## PROMPT
Once every line holding "using" in the listing below has been found, give their number and nothing more.
************
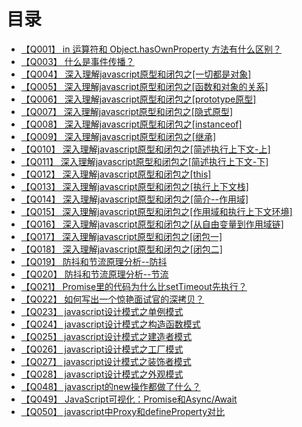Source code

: # 目录
+ [【Q001】 in 运算符和 Object.hasOwnProperty 方法有什么区别？](1.html)
+ [【Q003】 什么是事件传播？](3.html)
+ [【Q004】 深入理解javascript原型和闭包之[一切都是对象]](4.html)
+ [【Q005】 深入理解javascript原型和闭包之[函数和对象的关系]](5.html)
+ [【Q006】 深入理解javascript原型和闭包之[prototype原型]](6.html)
+ [【Q007】 深入理解javascript原型和闭包之[隐式原型]](7.html)
+ [【Q008】 深入理解javascript原型和闭包之[instanceof]](8.html)
+ [【Q009】 深入理解javascript原型和闭包之[继承]](9.html)
+ [【Q010】 深入理解javascript原型和闭包之[简述执行上下文-上]](10.html)
+ [【Q011】 深入理解javascript原型和闭包之[简述执行上下文-下]](11.html)
+ [【Q012】 深入理解javascript原型和闭包之[this]](12.html)
+ [【Q013】 深入理解javascript原型和闭包之[执行上下文栈]](13.html)
+ [【Q014】 深入理解javascript原型和闭包之[简介--作用域]](14.html)
+ [【Q015】 深入理解javascript原型和闭包之[作用域和执行上下文环境]](15.html)
+ [【Q016】 深入理解javascript原型和闭包之[从自由变量到作用域链]](16.html)
+ [【Q017】 深入理解javascript原型和闭包之[闭包一]](17.html)
+ [【Q018】 深入理解javascript原型和闭包之[闭包二]](18.html)
+ [【Q019】 防抖和节流原理分析--防抖](19.html)
+ [【Q020】 防抖和节流原理分析--节流](20.html)
+ [【Q021】 Promise里的代码为什么比setTimeout先执行？](21.html)
+ [【Q022】 如何写出一个惊艳面试官的深拷贝？](22.html)
+ [【Q023】 javascript设计模式之单例模式](23.html)
+ [【Q024】 javascript设计模式之构造函数模式](24.html)
+ [【Q025】 javascript设计模式之建造者模式](25.html)
+ [【Q026】 javascript设计模式之工厂模式](26.html)
+ [【Q027】 javascript设计模式之装饰者模式](27.html)
+ [【Q028】 javascript设计模式之外观模式](28.html)
+ [【Q048】 javascript的new操作都做了什么？](48.html)
+ [【Q049】 JavaScript可视化：Promise和Async/Await](49.html)
+ [【Q050】 javascript中Proxy和defineProperty对比](50.html)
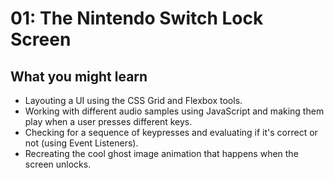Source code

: # 01: The Nintendo Switch Lock Screen

## What you might learn
* Layouting a UI using the CSS Grid and Flexbox tools.
* Working with different audio samples using JavaScript and making them play when a user presses different keys.
* Checking for a sequence of keypresses and evaluating if it's correct or not (using Event Listeners).
* Recreating the cool ghost image animation that happens when the screen unlocks.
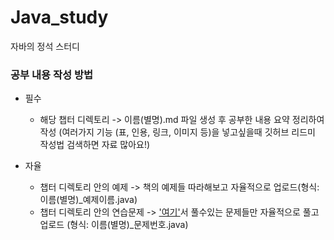 # Java_study
자바의 정석 스터디

### 공부 내용 작성 방법
- 필수
  -  해당 챕터 디렉토리 -> 이름(별명).md 파일 생성 후 공부한 내용 요약 정리하여 작성
  (여러가지 기능 (표, 인용, 링크, 이미지 등)을 넣고싶을때 깃허브 리드미 작성법 검색하면 자료 많아요!)
  
 - 자율
   - 챕터 디렉토리 안의 예제 -> 책의 예제들 따라해보고 자율적으로 업로드(형식: 이름(별명)_예제이름.java)
    - 챕터 디렉토리 안의 연습문제 -> ['여기'](https://github.com/castello/javajungsuk3/blob/master/%EC%97%B0%EC%8A%B5%EB%AC%B8%EC%A0%9C%ED%92%80%EC%9D%B4/java_jungsuk3_%EC%97%B0%EC%8A%B5%EB%AC%B8%EC%A0%9C_20170131.pdf)서 풀수있는 문제들만 자율적으로 풀고 업로드 (형식: 이름(별명)_문제번호.java)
************
## YOUR SOLUTION
3